Wednesday, June 25, 2008

The blues are tinged with gold

As part of NSNC's visit to New Orleans, we columnists were taken on a bus tour of the lower ninth ward and St. Bernard parish, where the worst of Hurricane Katrina's flooding hit. We saw block after block of abandoned homes, some with holes in the roof where people hacked their way out of flooding attics, some still spray-painted with notes from rescuers telling how many, and what kind, of dead pets were inside. In some cases, how many people, as well.

We visited Chalmette High School, where the principal talked about the Monday almost three years ago when the floodwaters came, and filled the school's main hallway you see below to the ceiling within 20 minutes.


You know those outdoor walkways high schools have? The ones with roofs over them to keep the rain off you between classes? The day Katrina hit, the tops of those were used as docks here. Principal Warner took us up the stairs to a set of second-floor windows through which they pulled people that day, off those walkway roofs after they arrived in boats from being rescued around the neighborhood. Hundreds of people survived on the second floor of the school on half a cup of water twice a day and a bowl of Fruit Loops for almost a week before they could be rescued from the flood zone.

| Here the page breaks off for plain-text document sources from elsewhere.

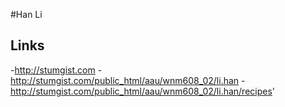#Han Li

## Links

-http://stumgist.com
-http://stumgist.com/public_html/aau/wnm608_02/li.han
-http://stumgist.com/public_html/aau/wnm608_02/li.han/recipes'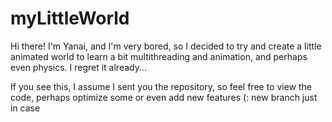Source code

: # myLittleWorld

Hi there! I'm Yanai, and I'm very bored, so I decided to try and create a little animated world to learn a bit multithreading and animation, and perhaps even physics. I regret it already...

If you see this, I assume I sent you the repository, so feel free to view the code, perhaps optimize some or even add new features (:
new branch just in case
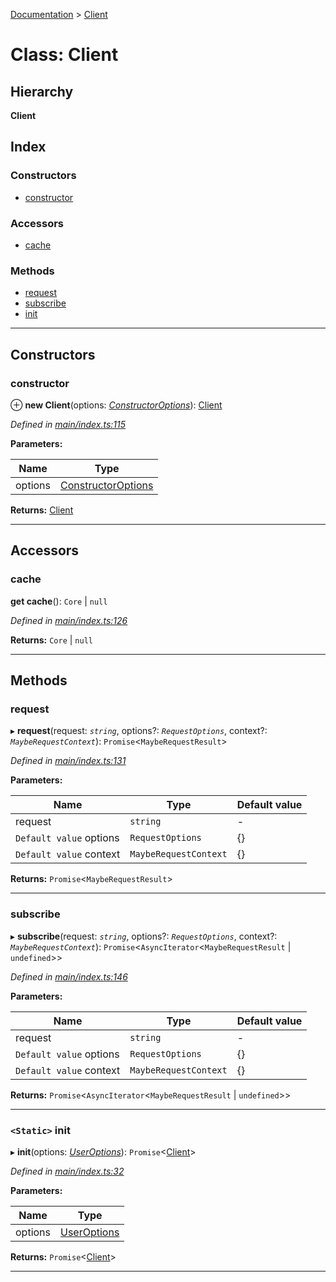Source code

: [Documentation](../README.md) > [Client](../classes/client.md)

# Class: Client

## Hierarchy

**Client**

## Index

### Constructors

* [constructor](client.md#constructor)

### Accessors

* [cache](client.md#cache)

### Methods

* [request](client.md#request)
* [subscribe](client.md#subscribe)
* [init](client.md#init)

---

## Constructors

<a id="constructor"></a>

###  constructor

⊕ **new Client**(options: *[ConstructorOptions](../interfaces/constructoroptions.md)*): [Client](client.md)

*Defined in [main/index.ts:115](https://github.com/bad-batch/handl/blob/20503ed/packages/client/src/main/index.ts#L115)*

**Parameters:**

| Name | Type |
| ------ | ------ |
| options | [ConstructorOptions](../interfaces/constructoroptions.md) |

**Returns:** [Client](client.md)

___

## Accessors

<a id="cache"></a>

###  cache

**get cache**(): `Core` \| `null`

*Defined in [main/index.ts:126](https://github.com/bad-batch/handl/blob/20503ed/packages/client/src/main/index.ts#L126)*

**Returns:** `Core` \| `null`

___

## Methods

<a id="request"></a>

###  request

▸ **request**(request: *`string`*, options?: *`RequestOptions`*, context?: *`MaybeRequestContext`*): `Promise`<`MaybeRequestResult`>

*Defined in [main/index.ts:131](https://github.com/bad-batch/handl/blob/20503ed/packages/client/src/main/index.ts#L131)*

**Parameters:**

| Name | Type | Default value |
| ------ | ------ | ------ |
| request | `string` | - |
| `Default value` options | `RequestOptions` |  {} |
| `Default value` context | `MaybeRequestContext` |  {} |

**Returns:** `Promise`<`MaybeRequestResult`>

___
<a id="subscribe"></a>

###  subscribe

▸ **subscribe**(request: *`string`*, options?: *`RequestOptions`*, context?: *`MaybeRequestContext`*): `Promise`<`AsyncIterator`<`MaybeRequestResult` \| `undefined`>>

*Defined in [main/index.ts:146](https://github.com/bad-batch/handl/blob/20503ed/packages/client/src/main/index.ts#L146)*

**Parameters:**

| Name | Type | Default value |
| ------ | ------ | ------ |
| request | `string` | - |
| `Default value` options | `RequestOptions` |  {} |
| `Default value` context | `MaybeRequestContext` |  {} |

**Returns:** `Promise`<`AsyncIterator`<`MaybeRequestResult` \| `undefined`>>

___
<a id="init"></a>

### `<Static>` init

▸ **init**(options: *[UserOptions](../interfaces/useroptions.md)*): `Promise`<[Client](client.md)>

*Defined in [main/index.ts:32](https://github.com/bad-batch/handl/blob/20503ed/packages/client/src/main/index.ts#L32)*

**Parameters:**

| Name | Type |
| ------ | ------ |
| options | [UserOptions](../interfaces/useroptions.md) |

**Returns:** `Promise`<[Client](client.md)>

___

I will go into more detail in my regular column next week, but suffice to say our visit was a study in contrasts. A half-hour drive away, back in New Orleans proper, with thousands of tourists enjoying the mostly-sunny summer day, there was little evidence that the town had ever known anything but bliss. I thought this sculpture and mural were particularly pretty. Click to enlarge it.


As befitted the dignity of our particular group of journalists, Friday night, a band paraded our group down Bienville Avenue as we played along with kazoos and waxpaper-covered combs. We stopped traffic. The saints totally marched in. We ended up at the Aquarium of the Americas, where the band continued to play us right inside and through all the exhibits to our dinner destination. I wondered what the sharks thought of the blazing jazz. The otters seemed to love it. They dived and twirled. The penguins looked a little confused. In fact, a curator brought out a penguin for us to pet before dinner. So my weekend varied wildly from seeing acres of empty, sagging homes to rubbing penguins. (This last inspired all manner of "penguin rubber" jokes which I can't repeat here).